> **YOUR GOAL**:
Could you repeat the records shown below exactly as written?

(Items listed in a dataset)
━━━━

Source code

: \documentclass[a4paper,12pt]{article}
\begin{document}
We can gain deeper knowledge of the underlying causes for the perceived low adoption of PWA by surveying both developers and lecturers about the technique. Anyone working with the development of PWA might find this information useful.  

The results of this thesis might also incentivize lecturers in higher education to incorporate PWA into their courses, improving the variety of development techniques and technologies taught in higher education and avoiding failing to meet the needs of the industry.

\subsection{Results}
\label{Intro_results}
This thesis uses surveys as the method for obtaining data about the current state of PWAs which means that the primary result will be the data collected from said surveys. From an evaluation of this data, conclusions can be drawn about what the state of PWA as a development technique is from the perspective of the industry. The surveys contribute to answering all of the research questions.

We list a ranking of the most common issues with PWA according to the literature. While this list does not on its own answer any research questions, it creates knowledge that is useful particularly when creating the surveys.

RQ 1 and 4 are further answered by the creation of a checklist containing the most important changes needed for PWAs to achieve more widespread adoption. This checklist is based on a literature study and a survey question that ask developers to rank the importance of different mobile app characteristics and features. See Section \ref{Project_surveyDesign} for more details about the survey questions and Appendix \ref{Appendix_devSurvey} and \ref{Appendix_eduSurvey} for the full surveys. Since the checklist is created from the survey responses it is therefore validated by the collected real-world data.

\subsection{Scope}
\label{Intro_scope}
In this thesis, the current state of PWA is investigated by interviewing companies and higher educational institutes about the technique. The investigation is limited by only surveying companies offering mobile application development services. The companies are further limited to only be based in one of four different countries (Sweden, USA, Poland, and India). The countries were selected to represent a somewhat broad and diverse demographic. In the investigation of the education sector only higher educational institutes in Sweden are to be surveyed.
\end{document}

━━━━

> **ANSWER TO THIS EXERCISE**:
Source code

: \documentclass[a4paper,12pt]{article}
\begin{document}
We can gain deeper knowledge of the underlying causes for the perceived low adoption of PWA by surveying both developers and lecturers about the technique. Anyone working with the development of PWA might find this information useful.  

The results of this thesis might also incentivize lecturers in higher education to incorporate PWA into their courses, improving the variety of development techniques and technologies taught in higher education and avoiding failing to meet the needs of the industry.

\subsection{Results}
\label{Intro_results}
This thesis uses surveys as the method for obtaining data about the current state of PWAs which means that the primary result will be the data collected from said surveys. From an evaluation of this data, conclusions can be drawn about what the state of PWA as a development technique is from the perspective of the industry. The surveys contribute to answering all of the research questions.

We list a ranking of the most common issues with PWA according to the literature. While this list does not on its own answer any research questions, it creates knowledge that is useful particularly when creating the surveys.

RQ 1 and 4 are further answered by the creation of a checklist containing the most important changes needed for PWAs to achieve more widespread adoption. This checklist is based on a literature study and a survey question that ask developers to rank the importance of different mobile app characteristics and features. See Section \ref{Project_surveyDesign} for more details about the survey questions and Appendix \ref{Appendix_devSurvey} and \ref{Appendix_eduSurvey} for the full surveys. Since the checklist is created from the survey responses it is therefore validated by the collected real-world data.

\subsection{Scope}
\label{Intro_scope}
In this thesis, the current state of PWA is investigated by interviewing companies and higher educational institutes about the technique. The investigation is limited by only surveying companies offering mobile application development services. The companies are further limited to only be based in one of four different countries (Sweden, USA, Poland, and India). The countries were selected to represent a somewhat broad and diverse demographic. In the investigation of the education sector only higher educational institutes in Sweden are to be surveyed.
\end{document}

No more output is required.